Why the CBC should boycott Israeli Prime Minister Netanyahu’s speech

(theGrio) the invitation of House Speaker John Boehner, Israeli Prime Minister Benjamin “Bibi” Netanyahu is giving a speech before a joint session of Congress in March. And he’s doing it because he and Boehner want to undermine President Obama and make him look bad. So far, two members of the Congressional Black Caucus — veteran civil rights icon Rep. John Lewis (D-Ga.) and CBC chairman G. K. Butterfield (D-N.C.) have announced they will not attend the speech.

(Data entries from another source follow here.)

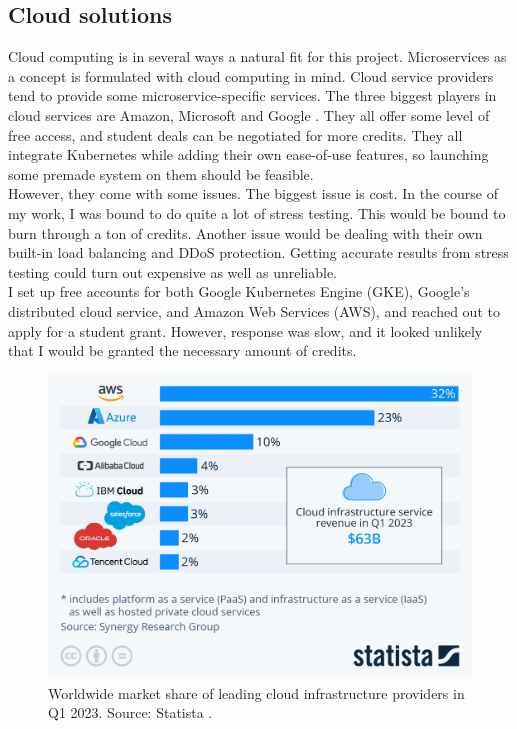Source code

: \subsection{Cloud solutions}
Cloud computing is in several ways a natural fit for this project. Microservices as a concept is formulated with cloud computing in mind. Cloud service providers tend to provide some microservice-specific services. 
The three biggest players in cloud services are Amazon, Microsoft and Google \cite*{DgtlInfra}. They all offer some level of free access, and student deals can be negotiated for more credits. They all integrate Kubernetes while adding their own ease-of-use features, so launching some premade system on them should be feasible. \\
However, they come with some issues. The biggest issue is cost. In the course of my work, I was bound to do quite a lot of stress testing. This would be bound to burn through a ton of credits. Another issue would be dealing with their own built-in load balancing and DDoS protection. Getting accurate results from stress testing could turn out expensive as well as unreliable.\\
I set up free accounts for both Google Kubernetes Engine (GKE), Google's distributed cloud service, and Amazon Web Services (AWS), and reached out to apply for a student grant. However, response was slow, and it looked unlikely that I would be granted the necessary amount of credits.

\begin{figure} 
\centering 
\includegraphics[width=\columnwidth]{Figures/Graphs/Cloud_market_share.jpeg}
\caption{Worldwide market share of leading cloud infrastructure providers in Q1 2023. Source: Statista \cite*{Richter}.}
\label{Cloud market share}
\end{figure}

Lewis told the AP “I think it’s an affront to the president and the State Department what the speaker did.” Calling Boehner’s actions “unprecedented” and the Netanyahu visit “politicized,” Butterfield said he was “very disappointed that the speaker would cause such a ruckus” among members of Congress.



And good for them. Other prominent Democrats, including Vice President Joe Biden, Secretary of State John Kerry and Rep. Earl Blumenauer (D-Ore.) are skipping the event, and several prominent Senate Democrats are considering it as well. And while AIPAC — the largest pro-Israel lobbying group — has given Netanyahu a thumbs up, Jewish groups as broad and diverse as the Union for Reform Judaism (the largest Jewish denomination in the U.S.), the ADL, J Street and Jewish Voice for Peacehave spoken out against the planned address.

The Obama administration said the president will not meet with Netanyahu because of the “proximity to the Israeli election,” which occurs two weeks after the prime minister’s visit and would give the impression Obama is interfering with a foreign country’s political process.

Now, the rest of the CBC should follow suit and boycott the Netanyahu speech. The president, as the head of state in this country, was left in the dark and was not consulted about the prime minister’s visit. The move was highly abnormal and against protocol, some even suggesting against the law and an act of treason. Even Fox News’ Chris Wallace expressed “shock” over the decision to bypass the president. So Boehner and Bibi deserve the same amount of respect they are showing President Obama, which is none.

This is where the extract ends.